Colossians 3:1–4: If then you have been raised with Christ, seek the things that are above, where Christ is, seated at the right hand of God. Set your minds on things that are above, not on things that are on earth. For you have died, and your life is hidden with Christ in God. When Christ who is your life appears, then you also will appear with him in glory.
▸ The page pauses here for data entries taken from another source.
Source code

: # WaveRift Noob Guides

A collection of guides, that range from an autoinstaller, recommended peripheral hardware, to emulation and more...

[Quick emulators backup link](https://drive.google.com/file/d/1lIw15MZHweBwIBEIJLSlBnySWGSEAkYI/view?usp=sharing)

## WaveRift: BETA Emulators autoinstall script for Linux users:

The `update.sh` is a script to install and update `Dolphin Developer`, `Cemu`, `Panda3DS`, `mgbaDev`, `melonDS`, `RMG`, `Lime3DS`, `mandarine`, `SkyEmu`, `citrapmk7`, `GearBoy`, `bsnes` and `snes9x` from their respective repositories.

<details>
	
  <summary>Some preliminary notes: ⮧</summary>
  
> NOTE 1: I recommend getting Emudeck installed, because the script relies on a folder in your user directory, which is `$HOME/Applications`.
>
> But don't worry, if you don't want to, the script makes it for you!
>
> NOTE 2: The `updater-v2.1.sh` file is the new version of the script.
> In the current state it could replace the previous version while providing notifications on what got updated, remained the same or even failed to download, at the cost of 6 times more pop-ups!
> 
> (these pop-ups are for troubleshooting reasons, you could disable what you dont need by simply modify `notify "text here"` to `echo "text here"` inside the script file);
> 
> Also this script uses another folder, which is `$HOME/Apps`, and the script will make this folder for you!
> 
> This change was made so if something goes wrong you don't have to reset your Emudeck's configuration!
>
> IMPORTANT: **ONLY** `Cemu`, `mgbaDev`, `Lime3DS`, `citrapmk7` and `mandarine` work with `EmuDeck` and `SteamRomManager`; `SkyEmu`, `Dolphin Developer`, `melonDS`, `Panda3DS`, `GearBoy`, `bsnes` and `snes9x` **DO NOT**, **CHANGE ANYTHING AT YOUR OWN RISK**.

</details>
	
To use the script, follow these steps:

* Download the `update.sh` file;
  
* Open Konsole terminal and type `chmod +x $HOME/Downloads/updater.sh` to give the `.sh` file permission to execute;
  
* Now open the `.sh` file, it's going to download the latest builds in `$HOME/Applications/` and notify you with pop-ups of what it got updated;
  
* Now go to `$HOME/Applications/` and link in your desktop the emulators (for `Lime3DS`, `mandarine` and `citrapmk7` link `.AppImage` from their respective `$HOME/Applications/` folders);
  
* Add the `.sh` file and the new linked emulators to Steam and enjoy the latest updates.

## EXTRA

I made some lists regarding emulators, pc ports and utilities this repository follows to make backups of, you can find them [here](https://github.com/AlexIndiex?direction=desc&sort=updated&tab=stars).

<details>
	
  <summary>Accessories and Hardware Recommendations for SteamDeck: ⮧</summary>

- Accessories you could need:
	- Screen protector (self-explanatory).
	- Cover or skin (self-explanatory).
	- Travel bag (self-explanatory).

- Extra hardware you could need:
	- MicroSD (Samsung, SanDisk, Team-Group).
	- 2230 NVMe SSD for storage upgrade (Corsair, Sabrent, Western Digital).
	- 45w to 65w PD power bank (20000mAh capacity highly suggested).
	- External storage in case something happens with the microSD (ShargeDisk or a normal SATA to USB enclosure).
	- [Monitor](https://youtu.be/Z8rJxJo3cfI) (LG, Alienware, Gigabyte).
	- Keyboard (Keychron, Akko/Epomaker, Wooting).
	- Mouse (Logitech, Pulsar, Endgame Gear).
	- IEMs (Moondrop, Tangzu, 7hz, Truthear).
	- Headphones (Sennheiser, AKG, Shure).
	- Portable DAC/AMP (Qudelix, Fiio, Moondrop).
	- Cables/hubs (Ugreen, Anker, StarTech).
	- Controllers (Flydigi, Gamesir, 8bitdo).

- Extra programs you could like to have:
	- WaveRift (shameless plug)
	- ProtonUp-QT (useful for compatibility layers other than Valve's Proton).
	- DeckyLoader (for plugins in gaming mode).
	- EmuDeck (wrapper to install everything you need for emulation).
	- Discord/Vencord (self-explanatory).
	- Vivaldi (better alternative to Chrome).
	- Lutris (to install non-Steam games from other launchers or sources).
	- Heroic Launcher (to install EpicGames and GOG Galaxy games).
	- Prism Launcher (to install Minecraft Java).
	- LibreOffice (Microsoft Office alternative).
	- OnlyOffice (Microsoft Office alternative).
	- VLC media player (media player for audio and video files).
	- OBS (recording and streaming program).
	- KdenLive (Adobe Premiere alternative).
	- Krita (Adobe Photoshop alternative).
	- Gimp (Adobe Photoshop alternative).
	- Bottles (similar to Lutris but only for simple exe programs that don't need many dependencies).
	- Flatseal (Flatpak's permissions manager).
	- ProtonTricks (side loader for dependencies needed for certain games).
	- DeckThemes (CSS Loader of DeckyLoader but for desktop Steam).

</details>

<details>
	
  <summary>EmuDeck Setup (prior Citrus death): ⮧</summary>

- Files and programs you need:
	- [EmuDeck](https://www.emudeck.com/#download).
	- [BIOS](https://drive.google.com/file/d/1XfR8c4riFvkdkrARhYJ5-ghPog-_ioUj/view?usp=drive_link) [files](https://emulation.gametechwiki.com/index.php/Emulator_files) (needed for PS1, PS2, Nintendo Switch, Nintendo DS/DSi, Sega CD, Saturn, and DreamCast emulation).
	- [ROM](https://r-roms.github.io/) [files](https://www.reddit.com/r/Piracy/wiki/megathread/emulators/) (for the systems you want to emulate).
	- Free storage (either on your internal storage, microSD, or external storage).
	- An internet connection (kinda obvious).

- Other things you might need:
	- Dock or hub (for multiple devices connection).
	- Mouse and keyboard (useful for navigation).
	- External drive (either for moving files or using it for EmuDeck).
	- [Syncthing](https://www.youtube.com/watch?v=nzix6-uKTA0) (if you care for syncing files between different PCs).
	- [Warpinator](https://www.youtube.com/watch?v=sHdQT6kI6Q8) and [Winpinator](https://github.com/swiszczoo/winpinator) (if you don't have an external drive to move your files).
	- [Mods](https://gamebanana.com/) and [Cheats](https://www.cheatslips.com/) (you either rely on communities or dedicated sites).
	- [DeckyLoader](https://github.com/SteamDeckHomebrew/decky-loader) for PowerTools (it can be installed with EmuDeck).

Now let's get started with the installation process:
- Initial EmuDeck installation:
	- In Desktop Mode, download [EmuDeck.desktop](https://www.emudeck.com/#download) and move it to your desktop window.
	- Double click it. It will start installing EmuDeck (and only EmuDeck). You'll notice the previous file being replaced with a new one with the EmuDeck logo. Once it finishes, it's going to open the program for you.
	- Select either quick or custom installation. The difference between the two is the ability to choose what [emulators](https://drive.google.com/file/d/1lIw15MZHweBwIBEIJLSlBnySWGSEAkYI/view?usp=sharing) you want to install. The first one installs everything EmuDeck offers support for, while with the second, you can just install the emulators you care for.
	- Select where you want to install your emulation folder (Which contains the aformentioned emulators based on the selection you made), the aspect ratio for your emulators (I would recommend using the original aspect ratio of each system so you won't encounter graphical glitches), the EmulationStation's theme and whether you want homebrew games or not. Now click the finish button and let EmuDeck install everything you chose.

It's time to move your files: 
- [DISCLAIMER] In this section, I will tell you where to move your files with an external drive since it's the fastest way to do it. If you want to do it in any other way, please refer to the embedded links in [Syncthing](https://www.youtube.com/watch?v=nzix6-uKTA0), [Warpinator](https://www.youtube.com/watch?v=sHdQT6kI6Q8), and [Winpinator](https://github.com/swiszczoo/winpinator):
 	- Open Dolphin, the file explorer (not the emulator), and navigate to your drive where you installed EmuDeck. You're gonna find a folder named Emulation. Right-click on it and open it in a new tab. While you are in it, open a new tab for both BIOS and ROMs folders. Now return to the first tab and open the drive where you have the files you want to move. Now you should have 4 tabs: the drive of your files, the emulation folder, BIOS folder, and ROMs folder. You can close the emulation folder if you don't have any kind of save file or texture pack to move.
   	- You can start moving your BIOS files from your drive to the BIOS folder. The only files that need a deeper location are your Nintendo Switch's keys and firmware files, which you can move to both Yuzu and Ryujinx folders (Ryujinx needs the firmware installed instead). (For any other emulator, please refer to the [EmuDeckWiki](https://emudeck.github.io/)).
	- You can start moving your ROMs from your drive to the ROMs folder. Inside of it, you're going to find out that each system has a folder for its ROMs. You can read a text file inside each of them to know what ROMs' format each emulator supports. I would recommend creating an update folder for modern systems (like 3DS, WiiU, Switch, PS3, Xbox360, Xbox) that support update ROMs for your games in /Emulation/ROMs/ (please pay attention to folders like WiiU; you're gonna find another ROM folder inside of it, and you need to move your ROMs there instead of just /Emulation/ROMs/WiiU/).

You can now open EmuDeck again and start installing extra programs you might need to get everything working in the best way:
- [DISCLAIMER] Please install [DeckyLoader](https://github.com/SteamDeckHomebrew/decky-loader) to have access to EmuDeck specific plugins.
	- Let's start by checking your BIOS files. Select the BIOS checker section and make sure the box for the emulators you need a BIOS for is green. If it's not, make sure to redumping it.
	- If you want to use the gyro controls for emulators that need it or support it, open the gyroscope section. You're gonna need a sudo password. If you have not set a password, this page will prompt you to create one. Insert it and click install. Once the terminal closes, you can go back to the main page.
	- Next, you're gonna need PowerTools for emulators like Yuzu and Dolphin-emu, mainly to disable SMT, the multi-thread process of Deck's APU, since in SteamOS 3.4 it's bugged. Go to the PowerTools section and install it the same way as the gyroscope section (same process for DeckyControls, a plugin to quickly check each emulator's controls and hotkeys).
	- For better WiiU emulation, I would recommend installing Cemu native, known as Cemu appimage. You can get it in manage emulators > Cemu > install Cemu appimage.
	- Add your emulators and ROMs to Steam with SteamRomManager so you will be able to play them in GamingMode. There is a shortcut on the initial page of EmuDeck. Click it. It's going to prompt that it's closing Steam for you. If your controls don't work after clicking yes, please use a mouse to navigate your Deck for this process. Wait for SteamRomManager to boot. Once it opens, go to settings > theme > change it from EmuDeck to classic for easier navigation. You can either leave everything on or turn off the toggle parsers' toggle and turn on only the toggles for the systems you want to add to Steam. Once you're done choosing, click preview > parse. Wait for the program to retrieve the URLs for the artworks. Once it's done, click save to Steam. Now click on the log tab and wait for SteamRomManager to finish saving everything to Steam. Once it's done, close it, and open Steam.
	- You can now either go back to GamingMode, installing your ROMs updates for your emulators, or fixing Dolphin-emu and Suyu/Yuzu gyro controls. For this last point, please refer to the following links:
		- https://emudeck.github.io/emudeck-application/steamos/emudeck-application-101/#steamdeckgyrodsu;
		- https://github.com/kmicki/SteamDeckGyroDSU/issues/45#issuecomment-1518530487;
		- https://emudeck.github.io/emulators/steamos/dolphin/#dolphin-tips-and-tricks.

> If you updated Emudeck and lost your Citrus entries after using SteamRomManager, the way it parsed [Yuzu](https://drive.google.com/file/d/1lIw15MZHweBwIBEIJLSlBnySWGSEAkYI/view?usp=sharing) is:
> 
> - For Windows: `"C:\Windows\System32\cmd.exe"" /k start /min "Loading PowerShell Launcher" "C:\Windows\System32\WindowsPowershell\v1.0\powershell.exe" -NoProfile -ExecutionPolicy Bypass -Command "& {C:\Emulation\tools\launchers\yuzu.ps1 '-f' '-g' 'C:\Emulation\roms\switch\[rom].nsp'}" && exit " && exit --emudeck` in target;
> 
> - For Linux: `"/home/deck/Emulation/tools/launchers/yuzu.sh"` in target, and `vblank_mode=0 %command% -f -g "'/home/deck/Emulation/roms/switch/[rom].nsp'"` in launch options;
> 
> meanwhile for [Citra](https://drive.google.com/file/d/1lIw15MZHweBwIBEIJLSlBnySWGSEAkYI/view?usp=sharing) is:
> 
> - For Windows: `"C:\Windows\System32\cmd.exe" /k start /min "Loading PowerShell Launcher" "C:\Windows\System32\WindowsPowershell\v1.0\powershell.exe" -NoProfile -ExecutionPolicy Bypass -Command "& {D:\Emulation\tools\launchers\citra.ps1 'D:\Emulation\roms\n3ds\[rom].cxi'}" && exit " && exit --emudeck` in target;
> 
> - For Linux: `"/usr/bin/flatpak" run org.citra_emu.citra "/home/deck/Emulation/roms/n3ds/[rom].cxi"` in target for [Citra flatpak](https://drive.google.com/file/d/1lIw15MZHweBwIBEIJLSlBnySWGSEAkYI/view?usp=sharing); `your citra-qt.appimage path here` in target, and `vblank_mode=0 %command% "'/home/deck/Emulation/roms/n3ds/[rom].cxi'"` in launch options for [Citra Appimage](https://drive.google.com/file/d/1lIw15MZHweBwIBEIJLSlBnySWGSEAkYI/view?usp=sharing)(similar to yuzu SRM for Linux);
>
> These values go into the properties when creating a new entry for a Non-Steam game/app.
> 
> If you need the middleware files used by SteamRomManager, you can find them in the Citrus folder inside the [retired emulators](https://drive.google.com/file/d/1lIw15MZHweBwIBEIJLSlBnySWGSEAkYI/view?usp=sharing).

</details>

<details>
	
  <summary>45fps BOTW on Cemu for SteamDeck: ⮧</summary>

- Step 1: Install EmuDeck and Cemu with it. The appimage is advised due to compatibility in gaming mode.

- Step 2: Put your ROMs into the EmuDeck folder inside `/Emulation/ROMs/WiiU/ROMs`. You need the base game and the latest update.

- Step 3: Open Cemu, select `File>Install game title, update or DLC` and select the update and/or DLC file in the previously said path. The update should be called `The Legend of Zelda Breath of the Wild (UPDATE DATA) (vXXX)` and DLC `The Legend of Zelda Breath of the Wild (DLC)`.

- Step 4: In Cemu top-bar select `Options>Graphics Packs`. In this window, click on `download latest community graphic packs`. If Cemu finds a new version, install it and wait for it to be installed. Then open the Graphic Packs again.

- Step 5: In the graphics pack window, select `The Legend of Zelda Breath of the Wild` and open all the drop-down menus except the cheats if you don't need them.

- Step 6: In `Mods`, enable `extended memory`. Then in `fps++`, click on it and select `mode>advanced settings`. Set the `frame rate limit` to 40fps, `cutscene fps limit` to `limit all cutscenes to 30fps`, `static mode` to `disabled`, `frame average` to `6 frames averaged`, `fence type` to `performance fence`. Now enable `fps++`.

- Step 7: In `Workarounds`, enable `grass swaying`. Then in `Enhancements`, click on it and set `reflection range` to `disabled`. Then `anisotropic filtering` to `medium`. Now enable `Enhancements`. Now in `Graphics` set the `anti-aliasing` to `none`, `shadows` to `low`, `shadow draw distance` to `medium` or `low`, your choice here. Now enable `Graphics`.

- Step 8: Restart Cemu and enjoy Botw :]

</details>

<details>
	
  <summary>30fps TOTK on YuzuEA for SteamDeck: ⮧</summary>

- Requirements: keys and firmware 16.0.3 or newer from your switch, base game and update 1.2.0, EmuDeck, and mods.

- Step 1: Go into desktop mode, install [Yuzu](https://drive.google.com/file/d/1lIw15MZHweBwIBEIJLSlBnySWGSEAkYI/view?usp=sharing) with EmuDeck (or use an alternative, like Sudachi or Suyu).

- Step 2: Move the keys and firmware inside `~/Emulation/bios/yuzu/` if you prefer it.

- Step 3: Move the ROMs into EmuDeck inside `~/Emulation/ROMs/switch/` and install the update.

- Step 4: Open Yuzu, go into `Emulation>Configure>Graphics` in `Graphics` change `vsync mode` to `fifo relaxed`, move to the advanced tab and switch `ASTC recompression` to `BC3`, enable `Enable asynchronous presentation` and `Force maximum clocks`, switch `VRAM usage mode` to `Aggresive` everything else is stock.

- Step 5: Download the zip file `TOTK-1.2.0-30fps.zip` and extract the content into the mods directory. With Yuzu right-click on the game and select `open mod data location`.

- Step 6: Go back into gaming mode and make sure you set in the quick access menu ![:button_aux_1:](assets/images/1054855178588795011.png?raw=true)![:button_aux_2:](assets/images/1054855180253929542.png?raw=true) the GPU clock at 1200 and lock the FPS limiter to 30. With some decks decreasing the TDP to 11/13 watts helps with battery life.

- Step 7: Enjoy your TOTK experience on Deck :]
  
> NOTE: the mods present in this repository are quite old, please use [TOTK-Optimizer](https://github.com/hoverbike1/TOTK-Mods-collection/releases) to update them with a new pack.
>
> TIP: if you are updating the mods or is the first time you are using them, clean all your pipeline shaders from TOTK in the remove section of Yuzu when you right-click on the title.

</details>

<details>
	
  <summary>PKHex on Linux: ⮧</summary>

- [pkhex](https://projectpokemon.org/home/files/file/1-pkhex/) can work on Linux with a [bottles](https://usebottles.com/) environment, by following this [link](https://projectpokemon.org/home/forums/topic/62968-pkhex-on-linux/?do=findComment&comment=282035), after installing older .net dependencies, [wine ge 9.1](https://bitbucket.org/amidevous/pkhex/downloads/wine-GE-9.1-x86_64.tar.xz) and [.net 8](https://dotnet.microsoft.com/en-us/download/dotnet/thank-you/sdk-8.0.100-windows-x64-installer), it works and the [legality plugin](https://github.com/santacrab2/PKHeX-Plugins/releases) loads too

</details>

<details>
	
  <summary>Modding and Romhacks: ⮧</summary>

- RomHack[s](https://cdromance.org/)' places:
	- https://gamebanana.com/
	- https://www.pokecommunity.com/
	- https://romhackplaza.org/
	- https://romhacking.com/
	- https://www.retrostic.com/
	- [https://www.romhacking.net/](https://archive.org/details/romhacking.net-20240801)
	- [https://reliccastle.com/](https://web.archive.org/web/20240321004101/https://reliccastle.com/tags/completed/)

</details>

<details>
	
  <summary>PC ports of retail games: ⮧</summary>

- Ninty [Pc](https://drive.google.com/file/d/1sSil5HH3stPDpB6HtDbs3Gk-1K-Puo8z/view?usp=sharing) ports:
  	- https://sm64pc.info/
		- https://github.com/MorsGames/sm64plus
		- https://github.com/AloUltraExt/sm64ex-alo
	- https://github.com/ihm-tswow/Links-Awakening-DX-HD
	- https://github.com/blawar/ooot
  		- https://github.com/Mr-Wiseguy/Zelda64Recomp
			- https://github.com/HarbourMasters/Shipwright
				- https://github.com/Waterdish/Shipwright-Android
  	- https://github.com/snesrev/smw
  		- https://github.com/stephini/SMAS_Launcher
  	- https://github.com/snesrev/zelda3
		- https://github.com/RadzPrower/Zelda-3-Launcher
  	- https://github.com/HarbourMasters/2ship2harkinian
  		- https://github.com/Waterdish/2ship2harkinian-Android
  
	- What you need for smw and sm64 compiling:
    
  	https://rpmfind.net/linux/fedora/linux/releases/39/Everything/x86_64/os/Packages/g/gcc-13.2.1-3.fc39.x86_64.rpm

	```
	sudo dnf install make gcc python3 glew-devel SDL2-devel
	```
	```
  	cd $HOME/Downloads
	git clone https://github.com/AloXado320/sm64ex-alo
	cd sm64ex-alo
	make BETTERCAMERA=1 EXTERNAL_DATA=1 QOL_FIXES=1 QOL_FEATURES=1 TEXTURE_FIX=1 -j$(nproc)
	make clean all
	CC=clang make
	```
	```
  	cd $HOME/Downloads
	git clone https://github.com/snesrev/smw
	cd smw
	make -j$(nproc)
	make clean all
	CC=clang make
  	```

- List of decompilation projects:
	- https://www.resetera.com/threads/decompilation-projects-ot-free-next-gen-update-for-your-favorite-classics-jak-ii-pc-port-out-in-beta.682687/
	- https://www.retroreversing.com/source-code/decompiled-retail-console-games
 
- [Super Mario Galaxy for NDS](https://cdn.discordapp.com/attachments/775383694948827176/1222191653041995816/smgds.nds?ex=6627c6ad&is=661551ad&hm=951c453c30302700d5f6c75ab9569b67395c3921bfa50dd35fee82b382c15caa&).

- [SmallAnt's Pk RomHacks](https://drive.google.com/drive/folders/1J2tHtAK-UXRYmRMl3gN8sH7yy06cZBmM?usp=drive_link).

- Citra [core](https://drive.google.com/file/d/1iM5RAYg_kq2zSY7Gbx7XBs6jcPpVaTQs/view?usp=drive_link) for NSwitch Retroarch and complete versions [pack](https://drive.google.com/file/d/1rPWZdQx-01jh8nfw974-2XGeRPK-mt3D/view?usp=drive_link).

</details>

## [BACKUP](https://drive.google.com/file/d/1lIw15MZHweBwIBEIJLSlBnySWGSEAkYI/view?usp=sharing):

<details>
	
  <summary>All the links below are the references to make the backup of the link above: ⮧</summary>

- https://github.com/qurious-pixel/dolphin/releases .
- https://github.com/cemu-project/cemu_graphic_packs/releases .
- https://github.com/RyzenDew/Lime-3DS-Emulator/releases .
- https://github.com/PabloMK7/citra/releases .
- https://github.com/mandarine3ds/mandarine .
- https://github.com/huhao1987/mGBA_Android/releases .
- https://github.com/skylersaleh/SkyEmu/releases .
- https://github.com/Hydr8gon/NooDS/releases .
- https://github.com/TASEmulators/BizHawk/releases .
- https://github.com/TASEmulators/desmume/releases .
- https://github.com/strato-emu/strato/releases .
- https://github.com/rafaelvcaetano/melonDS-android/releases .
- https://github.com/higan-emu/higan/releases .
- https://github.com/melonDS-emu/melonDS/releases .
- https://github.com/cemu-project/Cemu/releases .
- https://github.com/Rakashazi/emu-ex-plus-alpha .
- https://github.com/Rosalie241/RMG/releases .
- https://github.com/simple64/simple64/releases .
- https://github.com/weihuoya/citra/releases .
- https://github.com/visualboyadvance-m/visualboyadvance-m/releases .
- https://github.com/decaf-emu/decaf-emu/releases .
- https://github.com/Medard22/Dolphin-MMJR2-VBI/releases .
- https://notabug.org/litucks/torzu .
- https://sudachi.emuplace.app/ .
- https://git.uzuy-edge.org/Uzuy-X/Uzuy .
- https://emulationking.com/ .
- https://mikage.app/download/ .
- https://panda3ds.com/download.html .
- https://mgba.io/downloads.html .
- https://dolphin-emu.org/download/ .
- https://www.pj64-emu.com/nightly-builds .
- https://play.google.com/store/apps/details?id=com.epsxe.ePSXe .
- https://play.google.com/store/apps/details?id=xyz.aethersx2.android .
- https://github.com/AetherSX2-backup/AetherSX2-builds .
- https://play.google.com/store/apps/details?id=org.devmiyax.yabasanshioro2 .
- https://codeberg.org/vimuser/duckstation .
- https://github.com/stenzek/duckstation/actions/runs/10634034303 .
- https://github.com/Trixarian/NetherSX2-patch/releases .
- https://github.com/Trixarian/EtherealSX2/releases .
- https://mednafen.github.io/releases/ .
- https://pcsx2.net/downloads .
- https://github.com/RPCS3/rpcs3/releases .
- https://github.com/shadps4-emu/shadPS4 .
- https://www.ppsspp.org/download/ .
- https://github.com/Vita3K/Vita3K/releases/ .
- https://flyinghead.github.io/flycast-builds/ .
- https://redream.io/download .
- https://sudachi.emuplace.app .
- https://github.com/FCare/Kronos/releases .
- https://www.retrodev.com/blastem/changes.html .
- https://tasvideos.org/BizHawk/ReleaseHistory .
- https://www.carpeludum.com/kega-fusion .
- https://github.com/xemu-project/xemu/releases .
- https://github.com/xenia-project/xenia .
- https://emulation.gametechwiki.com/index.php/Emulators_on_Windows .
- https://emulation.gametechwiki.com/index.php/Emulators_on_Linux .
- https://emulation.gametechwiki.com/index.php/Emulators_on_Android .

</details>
“Most people, if they had really learned to look into their own hearts, would know that what they do want, and want acutely, is something that cannot be had in this world. There are all sorts of things in this world that offer to give it to you, but they never quite keep their promise… if I find in myself a desire which no experience in this world can satisfy, the most probable explanation is that I was made for another world… I must keep alive in myself the desire for my true country, which I shall not find till after death; I must never let it get snowed under or turned aside; I must make it the main object of life to press on to that other country & to help others to do the same.” ~ C.S. Lewis
Jesus has gone before us in this journey of faith; he knows what it means to leave home & to leave his Father to walk into an uncertain future. Jesus left home to bring us home; until we arrive and are welcomed to this place, we live by faith and not by sight.